The first idea: a local server

My first design was a local stdio server that spoke the Model Context Protocol. It would run on each developer’s machine and serve skills to whatever agent asked for them. The appeal was that it was live. Change a skill, and every session would see the change immediately, with no sync step.

I wrote part of the design before I stopped. The question I could not answer was what the server did that the filesystem did not. Agents already read files. A skill is a markdown file. The server would add a background process, a protocol, and a per-session lifecycle, all to deliver text that a file on disk already delivers. The live updates were real, but they solved a problem I did not have, and they added cost I would pay continuously.

I like the idea that a Skill is a runbook, an MCP server is a live socket, so I dropped idea of serving instructions via the server. I decided to use the simplest mechanism that worked, and to revisit that only if a real need appeared.

The submodule and the sync script

The second design was a git submodule. Each repository carried the toolkit in a subdirectory. Two bash scripts did the wiring: one to set a repository up, and one to copy content into place. This is a standard use of submodules.

It worked for a couple of weeks, but several problems showed up:

Cloning a repository needed the --recursive flag, or the toolkit directory came up empty.
The .gitmodules file changed often and appeared in diffs that had nothing to do with the actual change.
Each repository carried a full copy of the toolkit, so the content was duplicated everywhere.
Updating a repository required a commit to bump the submodule. Most repositories fell behind, because that commit rarely happened.
CI containers handled submodule initialization inconsistently.
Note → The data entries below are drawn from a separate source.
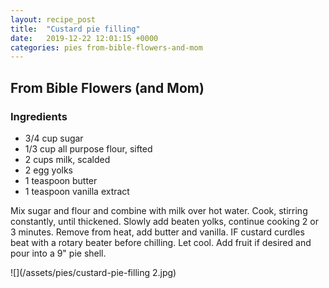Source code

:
 ```yaml
---
layout: recipe_post
title:  "Custard pie filling"
date:   2019-12-22 12:01:15 +0000
categories: pies from-bible-flowers-and-mom
---
```


## From Bible Flowers (and Mom)
### Ingredients
* 3/4 cup sugar
* 1/3 cup all purpose flour, sifted
* 2 cups milk, scalded
* 2 egg yolks
* 1 teaspoon butter
* 1 teaspoon vanilla extract

 Mix sugar and flour and combine with milk over hot water. Cook, stirring constantly, until thickened. Slowly add beaten yolks, continue cooking 2 or 3 minutes. Remove from heat, add butter and vanilla. IF custard curdles beat with a rotary beater before chilling. Let cool. Add fruit if desired and pour into a 9" pie shell.


![](/assets/pies/custard-pie-filling 2.jpg)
These looked like five separate problems. They had one cause. The toolkit was copied into each repository, and every problem was a symptom of that. Once I saw this, the fix was to stop copying it in.

One clone per machine

The design I kept inverts the arrangement. There is one clone of the toolkit per machine, in a fixed location in the home directory. Every repository on the machine shares that clone. The repositories do not carry the toolkit. They carry a small manifest file that lists which parts of the toolkit they use.

This removed all five problems at once. There is no duplication, because there is one copy per machine. There is no version pinning and no bump commits, because the clone tracks the latest and one pull moves every repository on the machine forward together. CI no longer deals with submodules, because there are none.

I also replaced the bash scripts. They had grown special cases and assumptions about the shell, and I no longer trusted them. I rewrote the toolkit as a small Python package with a CLI called supai. The common commands are short:

supai init      # once per repository
supai sync      # after editing a skill
supai update    # to pull the latest toolkit content

The clone is installed in editable mode, so it is the source of truth. A git pull in the clone takes effect immediately, with no reinstall step. The copy I develop against and the copy the repositories use are the same copy. The install step only clones and links. The rest of the logic lives in the toolkit, so it can change and every machine picks up the change on the next pull.

The CLI declares its own dependencies and uses uv to resolve them on first run, then caches them. There is no separate install step and no virtualenv to manage.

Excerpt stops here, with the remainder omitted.